= Beginning of Section =

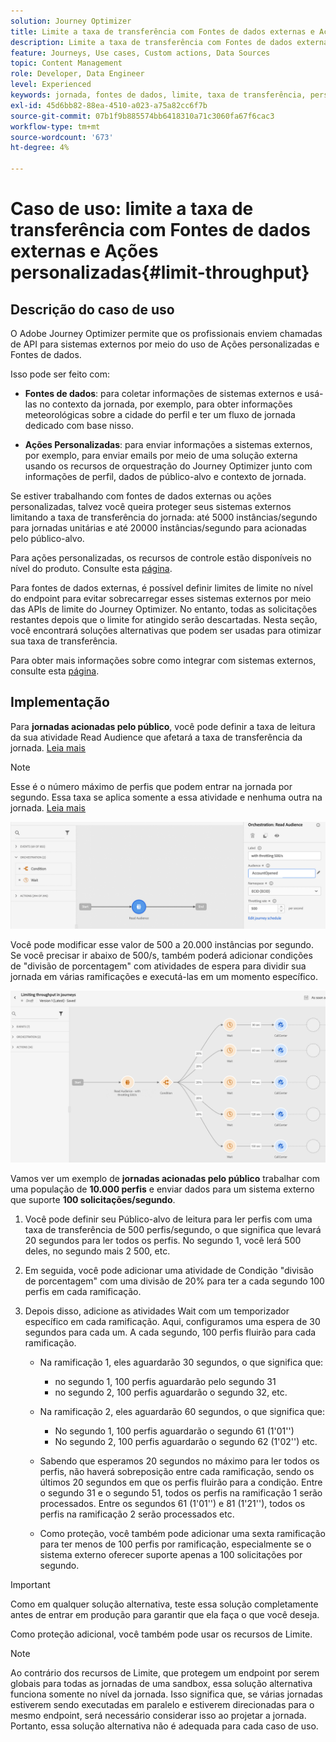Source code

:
 ```yaml
---
solution: Journey Optimizer
title: Limite a taxa de transferência com Fontes de dados externas e Ações personalizadas
description: Limite a taxa de transferência com Fontes de dados externas e Ações personalizadas
feature: Journeys, Use cases, Custom actions, Data Sources
topic: Content Management
role: Developer, Data Engineer
level: Experienced
keywords: jornada, fontes de dados, limite, taxa de transferência, personalizado, ações
exl-id: 45d6bb82-88ea-4510-a023-a75a82cc6f7b
source-git-commit: 07b1f9b885574bb6418310a71c3060fa67f6cac3
workflow-type: tm+mt
source-wordcount: '673'
ht-degree: 4%

---
```


# Caso de uso: limite a taxa de transferência com Fontes de dados externas e Ações personalizadas{#limit-throughput}

## Descrição do caso de uso

O Adobe Journey Optimizer permite que os profissionais enviem chamadas de API para sistemas externos por meio do uso de Ações personalizadas e Fontes de dados.

Isso pode ser feito com:

* **Fontes de dados**: para coletar informações de sistemas externos e usá-las no contexto da jornada, por exemplo, para obter informações meteorológicas sobre a cidade do perfil e ter um fluxo de jornada dedicado com base nisso.

* **Ações Personalizadas**: para enviar informações a sistemas externos, por exemplo, para enviar emails por meio de uma solução externa usando os recursos de orquestração do Journey Optimizer junto com informações de perfil, dados de público-alvo e contexto de jornada.

Se estiver trabalhando com fontes de dados externas ou ações personalizadas, talvez você queira proteger seus sistemas externos limitando a taxa de transferência do jornada: até 5000 instâncias/segundo para jornadas unitárias e até 20000 instâncias/segundo para  acionadas pelo público-alvo.

Para ações personalizadas, os recursos de controle estão disponíveis no nível do produto. Consulte esta [página](../configuration/external-systems.md#capping).

Para fontes de dados externas, é possível definir limites de limite no nível do endpoint para evitar sobrecarregar esses sistemas externos por meio das APIs de limite do Journey Optimizer. No entanto, todas as solicitações restantes depois que o limite for atingido serão descartadas. Nesta seção, você encontrará soluções alternativas que podem ser usadas para otimizar sua taxa de transferência.

Para obter mais informações sobre como integrar com sistemas externos, consulte esta [página](../configuration/external-systems.md).

## Implementação

Para **jornadas acionadas pelo público**, você pode definir a taxa de leitura da sua atividade Read Audience que afetará a taxa de transferência da jornada. [Leia mais](../building-journeys/read-audience.md)

>[!NOTE]
>
> Esse é o número máximo de perfis que podem entrar na jornada por segundo. Essa taxa se aplica somente a essa atividade e nenhuma outra na jornada. [Leia mais](../building-journeys/read-audience.md)


![](assets/limit-throughput-1.png)

Você pode modificar esse valor de 500 a 20.000 instâncias por segundo. Se você precisar ir abaixo de 500/s, também poderá adicionar condições de &quot;divisão de porcentagem&quot; com atividades de espera para dividir sua jornada em várias ramificações e executá-las em um momento específico.

![](assets/limit-throughput-2.png)

Vamos ver um exemplo de **jornadas acionadas pelo público** trabalhar com uma população de **10.000 perfis** e enviar dados para um sistema externo que suporte **100 solicitações/segundo**.

1. Você pode definir seu Público-alvo de leitura para ler perfis com uma taxa de transferência de 500 perfis/segundo, o que significa que levará 20 segundos para ler todos os perfis. No segundo 1, você lerá 500 deles, no segundo mais 2 500, etc.

1. Em seguida, você pode adicionar uma atividade de Condição &quot;divisão de porcentagem&quot; com uma divisão de 20% para ter a cada segundo 100 perfis em cada ramificação.

1. Depois disso, adicione as atividades Wait com um temporizador específico em cada ramificação. Aqui, configuramos uma espera de 30 segundos para cada um. A cada segundo, 100 perfis fluirão para cada ramificação.

   * Na ramificação 1, eles aguardarão 30 segundos, o que significa que:
      * no segundo 1, 100 perfis aguardarão pelo segundo 31
      * no segundo 2, 100 perfis aguardarão o segundo 32, etc.

   * Na ramificação 2, eles aguardarão 60 segundos, o que significa que:
      * No segundo 1, 100 perfis aguardarão o segundo 61 (1&#39;01&#39;&#39;)
      * No segundo 2, 100 perfis aguardarão o segundo 62 (1&#39;02&#39;&#39;) etc.

   * Sabendo que esperamos 20 segundos no máximo para ler todos os perfis, não haverá sobreposição entre cada ramificação, sendo os últimos 20 segundos em que os perfis fluirão para a condição. Entre o segundo 31 e o segundo 51, todos os perfis na ramificação 1 serão processados. Entre os segundos 61 (1&#39;01&#39;&#39;) e 81 (1&#39;21&#39;&#39;), todos os perfis na ramificação 2 serão processados etc.

   * Como proteção, você também pode adicionar uma sexta ramificação para ter menos de 100 perfis por ramificação, especialmente se o sistema externo oferecer suporte apenas a 100 solicitações por segundo.

>[!IMPORTANT]
>
>Como em qualquer solução alternativa, teste essa solução completamente antes de entrar em produção para garantir que ela faça o que você deseja.

Como proteção adicional, você também pode usar os recursos de Limite.

>[!NOTE]
>
>Ao contrário dos recursos de Limite, que protegem um endpoint por serem globais para todas as jornadas de uma sandbox, essa solução alternativa funciona somente no nível da jornada. Isso significa que, se várias jornadas estiverem sendo executadas em paralelo e estiverem direcionadas para o mesmo endpoint, será necessário considerar isso ao projetar a jornada. Portanto, essa solução alternativa não é adequada para cada caso de uso.
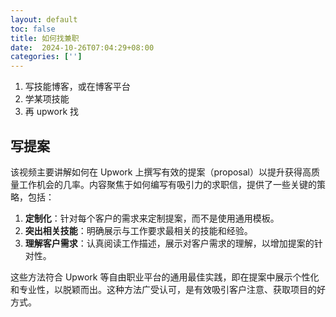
 ```yaml
---
layout: default
toc: false
title: 如何找兼职
date:  2024-10-26T07:04:29+08:00
categories: ['']
---
```


1. 写技能博客，或在博客平台
2. 学某项技能
3. 再 upwork 找


## 写提案

该视频主要讲解如何在 Upwork 上撰写有效的提案（proposal）以提升获得高质量工作机会的几率。内容聚焦于如何编写有吸引力的求职信，提供了一些关键的策略，包括：

1. **定制化**：针对每个客户的需求来定制提案，而不是使用通用模板。
2. **突出相关技能**：明确展示与工作要求最相关的技能和经验。
3. **理解客户需求**：认真阅读工作描述，展示对客户需求的理解，以增加提案的针对性。

这些方法符合 Upwork 等自由职业平台的通用最佳实践，即在提案中展示个性化和专业性，以脱颖而出。这种方法广受认可，是有效吸引客户注意、获取项目的好方式。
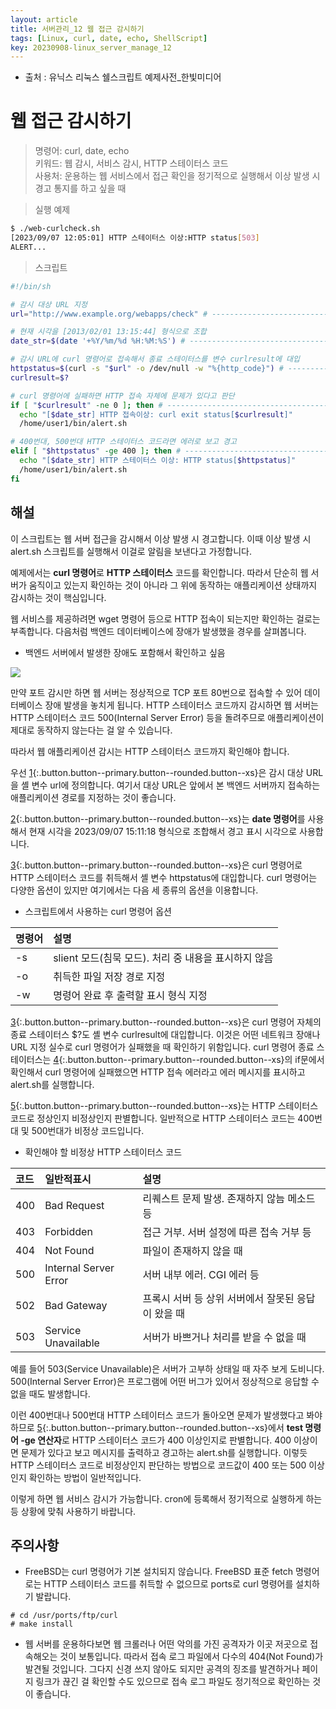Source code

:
 ```yaml
---
layout: article
title: 서버관리_12 웹 접근 감시하기
tags: [Linux, curl, date, echo, ShellScript]
key: 20230908-linux_server_manage_12
---
```


- 출처 : 유닉스 리눅스 쉘스크립트 예제사전_한빛미디어

# 웹 접근 감시하기

> 명령어: curl, date, echo  
> 키워드: 웹 감시, 서비스 감시, HTTP 스테이터스 코드   
> 사용처: 운용하는 웹 서비스에서 접근 확인을 정기적으로 실행해서 이상 발생 시 경고 통지를 하고 싶을 때  

> 실행 예제  

```bash
$ ./web-curlcheck.sh
[2023/09/07 12:05:01] HTTP 스테이터스 이상:HTTP status[503]
ALERT...
```

> 스크립트

```bash
#!/bin/sh

# 감시 대상 URL 지정
url="http://www.example.org/webapps/check" # -------------------------------- 1

# 현재 시각을 [2013/02/01 13:15:44] 형식으로 조합
date_str=$(date '+%Y/%m/%d %H:%M:%S') # ------------------------------------- 2

# 감시 URL에 curl 명령어로 접속해서 종료 스테이터스를 변수 curlresult에 대입
httpstatus=$(curl -s "$url" -o /dev/null -w "%{http_code}") # --------------- 3
curlresult=$?

# curl 명령어에 실패하면 HTTP 접속 자체에 문제가 있다고 판단
if [ "$curlresult" -ne 0 ]; then # ------------------------------------------ 4
  echo "[$date_str] HTTP 접속이상: curl exit status[$curlresult]"
  /home/user1/bin/alert.sh

# 400번대, 500번대 HTTP 스테이터스 코드라면 에러로 보고 경고
elif [ "$httpstatus" -ge 400 ]; then # -------------------------------------- 5
  echo "[$date_str] HTTP 스테이터스 이상: HTTP status[$httpstatus]"
  /home/user1/bin/alert.sh
fi

```

## **해설**

이 스크립트는 웹 서버 접근을 감시해서 이상 발생 시 경고합니다. 이때 이상 발생 시 alert.sh 스크립트를 실행해서 이걸로 알림을 보낸다고 가정합니다.

예제에서는 **curl 명령어**로 **HTTP 스테이터스** 코드를 확인합니다. 따라서 단순히 웹 서버가 움직이고 있는지 확인하는 것이 아니라 그 위에 동작하는 애플리케이션 상태까지 감시하는 것이 핵심입니다.

웹 서비스를 제공하려면 wget 명령어 등으로 HTTP 접속이 되는지만 확인하는 걸로는 부족합니다. 다음처럼 백엔드 데이터베이스에 장애가 발생했을 경우를 살펴봅니다.

 - 백엔드 서버에서 발생한 장애도 포함해서 확인하고 싶음
 
<img src='http://drive.google.com/uc?export=view&id=1E9iI8CniZRsHicixDE3Dy8rxg4t7jPsZ' /><br>

만약 포트 감시만 하면 웹 서버는 정상적으로 TCP 포트 80번으로 접속할 수 있어 데이터베이스 장애 발생을 놓치게 됩니다. HTTP 스테이터스 코드까지 감시하면 웹 서버는 HTTP 스테이터스 코드 500(Internal Server Error) 등을 돌려주므로 애플리케이션이 제대로 동작하지 않는다는 걸 알 수 있습니다.

따라서 웹 애플리케이션 감시는 HTTP 스테이터스 코드까지 확인해야 합니다.

우선 [1](#){:.button.button--primary.button--rounded.button--xs}은 감시 대상 URL을 셸 변수 url에 정의합니다. 여기서 대상 URL은 앞에서 본 백엔드 서버까지 접속하는 애플리케이션 경로를 지정하는 것이 좋습니다.

[2](#){:.button.button--primary.button--rounded.button--xs}는 **date 명령어**를 사용해서 현재 시각을 2023/09/07 15:11:18 형식으로 조합해서 경고 표시 시각으로 사용합니다.

[3](#){:.button.button--primary.button--rounded.button--xs}은 curl 명령어로 HTTP 스테이터스 코드를 취득해서 셸 변수 httpstatus에 대입합니다. curl 명령어는 다양한 옵션이 있지만 여기에서는 다음 세 종류의 옵션을 이용합니다.

- 스크립트에서 사용하는 curl 명령어 옵션

|명령어|설명|
|:----|:---|
|-s|slient 모드(침묵 모드). 처리 중 내용을 표시하지 않음|
|-o|취득한 파일 저장 경로 지정|
|-w|명령어 완료 후 출력할 표시 형식 지정|

[3](#){:.button.button--primary.button--rounded.button--xs}은 curl 명령어 자체의 종료 스테이터스 $?도 셸 변수 curlresult에 대입합니다. 이것은 어떤 네트워크 장애나 URL 지정 실수로 curl 명령어가 실패했을 때 확인하기 위함입니다. curl 명령어 종료 스테이터스는 [4](#){:.button.button--primary.button--rounded.button--xs}의 if문에서 확인해서 curl 명령어에 실패했으면 HTTP 접속 에러라고 에러 메시지를 표시하고 alert.sh를 실행합니다.

[5](#){:.button.button--primary.button--rounded.button--xs}는 HTTP 스테이터스 코드로 정상인지 비정상인지 판별합니다. 일반적으로 HTTP 스테이터스 코드는 400번대 및 500번대가 비정상 코드입니다.

- 확인해야 할 비정상 HTTP 스테이터스 코드

|코드|일반적표시|설명|
|:---|:--------|:---|
|400|Bad Request|리퀘스트 문제 발생. 존재하지 않늠 메소드 등|
|403|Forbidden|접근 거부. 서버 설정에 따른 접속 거부 등|
|404|Not Found|파일이 존재하지 않을 때|
|500|Internal Server Error|서버 내부 에러. CGI 에러 등|
|502|Bad Gateway|프록시 서버 등 상위 서버에서 잘못된 응답이 왔을 때|
|503|Service Unavailable|서버가 바쁘거나 처리를 받을 수 없을 때|

예를 들어 503(Service Unavailable)은 서버가 고부하 상태일 때 자주 보게 도비니다. 500(Internal Server Error)은 프로그램에 어떤 버그가 있어서 정상적으로 응답할 수 없을 때도 발생합니다.

이런 400번대나 500번대 HTTP 스테이터스 코드가 돌아오면 문제가 발생했다고 봐야하므로 [5](#){:.button.button--primary.button--rounded.button--xs}에서 **test 명령어 -ge 연산자**로 HTTP 스테이터스 코드가 400 이상인지로 판별합니다. 400 이상이면 문제가 있다고 보고 메시지를 출력하고 경고하는 alert.sh를 실행합니다. 이렇듯 HTTP 스테이터스 코드로 비정상인지 판단하는 방법으로 코드값이 400 또는 500 이상인지 확인하는 방법이 일반적입니다.

이렇게 하면 웹 서비스 감시가 가능합니다. cron에 등록해서 정기적으로 실행하게 하는 등 상황에 맞춰 사용하기 바랍니다.

## **주의사항**

- FreeBSD는 curl 명령어가 기본 설치되지 않습니다. FreeBSD 표준 fetch 명령어로는 HTTP 스테이터스 코드를 취득할 수 없으므로 ports로 curl 명령어를 설치하기 발랍니다.
```
# cd /usr/ports/ftp/curl
# make install
```

- 웹 서버를 운용하다보면 웹 크롤러나 어떤 악의를 가진 공격자가 이곳 저곳으로 접속해오는 것이 보통입니다. 따라서 접속 로그 파일에서 다수의 404(Not Found)가 발견될 것입니다. 그다지 신경 쓰지 않아도 되지만 공격의 징조를 발견하거나 페이지 링크가 끊긴 걸 확인할 수도 있으므로 접속 로그 파일도 정기적으로 확인하는 것이 좋습니다.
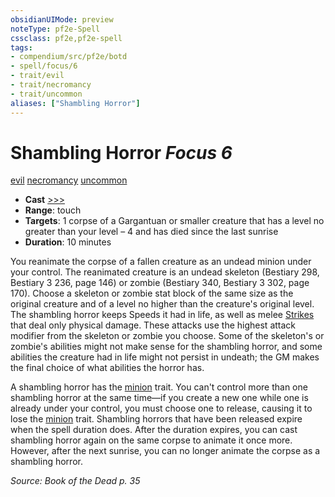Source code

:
 ```yaml
---
obsidianUIMode: preview
noteType: pf2e-Spell
cssclass: pf2e,pf2e-spell
tags:
- compendium/src/pf2e/botd
- spell/focus/6
- trait/evil
- trait/necromancy
- trait/uncommon
aliases: ["Shambling Horror"]
---
```

# Shambling Horror *Focus 6*   
[evil](rules/traits/evil.md "Evil Alignment Trait")  [necromancy](rules/traits/necromancy.md "Necromancy School Trait")  [uncommon](rules/traits/uncommon.md "Uncommon Rarity Trait")  

- **Cast** [>>>](rules/core-rulebook/chapter-9-playing-the-game.md#Actions "Three-Action") 
- **Range**: touch
- **Targets**: 1 corpse of a Gargantuan or smaller creature that has a level no greater than your level – 4 and has died since the last sunrise
- **Duration**: 10 minutes

You reanimate the corpse of a fallen creature as an undead minion under your control. The reanimated creature is an undead skeleton (Bestiary 298, Bestiary 3 236, page 146) or zombie (Bestiary 340, Bestiary 3 302, page 170). Choose a skeleton or zombie stat block of the same size as the original creature and of a level no higher than the creature's original level. The shambling horror keeps Speeds it had in life, as well as melee [Strikes](rules/actions/strike.md) that deal only physical damage. These attacks use the highest attack modifier from the skeleton or zombie you choose. Some of the skeleton's or zombie's abilities might not make sense for the shambling horror, and some abilities the creature had in life might not persist in undeath; the GM makes the final choice of what abilities the horror has.

A shambling horror has the [minion](rules/traits/minion.md "Minion Creature Trait") trait. You can't control more than one shambling horror at the same time—if you create a new one while one is already under your control, you must choose one to release, causing it to lose the [minion](rules/traits/minion.md "Minion Creature Trait") trait. Shambling horrors that have been released expire when the spell duration does. After the duration expires, you can cast shambling horror again on the same corpse to animate it once more. However, after the next sunrise, you can no longer animate the corpse as a shambling horror.

*Source: Book of the Dead p. 35*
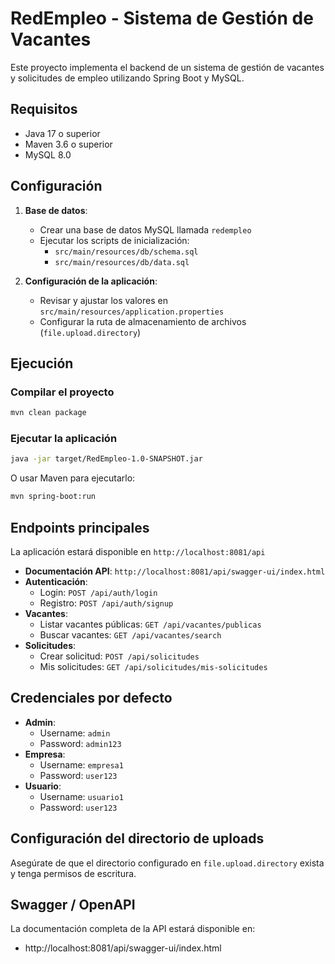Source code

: # RedEmpleo - Sistema de Gestión de Vacantes

Este proyecto implementa el backend de un sistema de gestión de vacantes y solicitudes de empleo utilizando Spring Boot y MySQL.

## Requisitos

- Java 17 o superior
- Maven 3.6 o superior
- MySQL 8.0

## Configuración

1. **Base de datos**:
    - Crear una base de datos MySQL llamada `redempleo`
    - Ejecutar los scripts de inicialización:
        - `src/main/resources/db/schema.sql`
        - `src/main/resources/db/data.sql`

2. **Configuración de la aplicación**:
    - Revisar y ajustar los valores en `src/main/resources/application.properties`
    - Configurar la ruta de almacenamiento de archivos (`file.upload.directory`)

## Ejecución

### Compilar el proyecto
```bash
mvn clean package
```

### Ejecutar la aplicación
```bash
java -jar target/RedEmpleo-1.0-SNAPSHOT.jar
```

O usar Maven para ejecutarlo:
```bash
mvn spring-boot:run
```

## Endpoints principales

La aplicación estará disponible en `http://localhost:8081/api`

- **Documentación API**: `http://localhost:8081/api/swagger-ui/index.html`
- **Autenticación**:
    - Login: `POST /api/auth/login`
    - Registro: `POST /api/auth/signup`
- **Vacantes**:
    - Listar vacantes públicas: `GET /api/vacantes/publicas`
    - Buscar vacantes: `GET /api/vacantes/search`
- **Solicitudes**:
    - Crear solicitud: `POST /api/solicitudes`
    - Mis solicitudes: `GET /api/solicitudes/mis-solicitudes`

## Credenciales por defecto

- **Admin**:
    - Username: `admin`
    - Password: `admin123`
- **Empresa**:
    - Username: `empresa1`
    - Password: `user123`
- **Usuario**:
    - Username: `usuario1`
    - Password: `user123`

## Configuración del directorio de uploads

Asegúrate de que el directorio configurado en `file.upload.directory` exista y tenga permisos de escritura.

## Swagger / OpenAPI

La documentación completa de la API estará disponible en:

- http://localhost:8081/api/swagger-ui/index.html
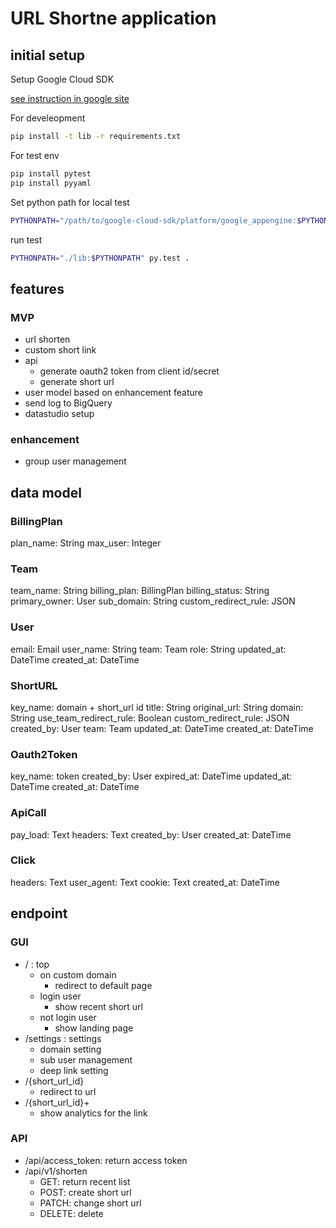 # URL Shortne application

## initial setup
Setup Google Cloud SDK

[see instruction in google site](https://cloud.google.com/sdk/downloads)

For develeopment
```bash
pip install -t lib -r requirements.txt
```

For test env

```bash
pip install pytest
pip install pyyaml
```

Set python path for local test

```bash
PYTHONPATH="/path/to/google-cloud-sdk/platform/google_appengine:$PYTHONPATH"
```

run test

```bash
PYTHONPATH="./lib:$PYTHONPATH" py.test .

```

## features
### MVP
* url shorten
* custom short link
* api
    * generate oauth2 token from client id/secret
    * generate short url
* user model based on enhancement feature
* send log to BigQuery
* datastudio setup

### enhancement
* group user management

## data model
### BillingPlan
plan_name: String
max_user: Integer

### Team
team_name: String
billing_plan: BillingPlan
billing_status: String
primary_owner: User
sub_domain: String
custom_redirect_rule: JSON

### User
email: Email
user_name: String
team: Team
role: String
updated_at: DateTime
created_at: DateTime

### ShortURL
key_name: domain + short_url id
title: String
original_url: String
domain: String
use_team_redirect_rule: Boolean 
custom_redirect_rule: JSON
created_by: User
team: Team
updated_at: DateTime
created_at: DateTime

### Oauth2Token
key_name: token
created_by: User
expired_at: DateTime
updated_at: DateTime
created_at: DateTime

### ApiCall
pay_load: Text
headers: Text
created_by: User
created_at: DateTime

### Click
headers: Text
user_agent: Text
cookie: Text
created_at: DateTime


## endpoint

### GUI

* / : top
    * on custom domain
        * redirect to default page
    * login user
        * show recent short url
    * not login user
        * show landing page 
* /settings : settings
    * domain setting
    * sub user management
    * deep link setting
* /{short_url_id}
    * redirect to url
* /{short_url_id}+
    * show analytics for the link

### API
* /api/access_token: return access token
* /api/v1/shorten
    * GET: return recent list
    * POST: create short url
    * PATCH: change short url
    * DELETE: delete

= End of Section =

→ **ABOUT THIS TASK**
Please repeat each line from the one with "redirect to url" through the last line of the data above, and add nothing.

→ **RESPONSE**
    * redirect to url
* /{short_url_id}+
    * show analytics for the link

### API
* /api/access_token: return access token
* /api/v1/shorten
    * GET: return recent list
    * POST: create short url
    * PATCH: change short url
    * DELETE: delete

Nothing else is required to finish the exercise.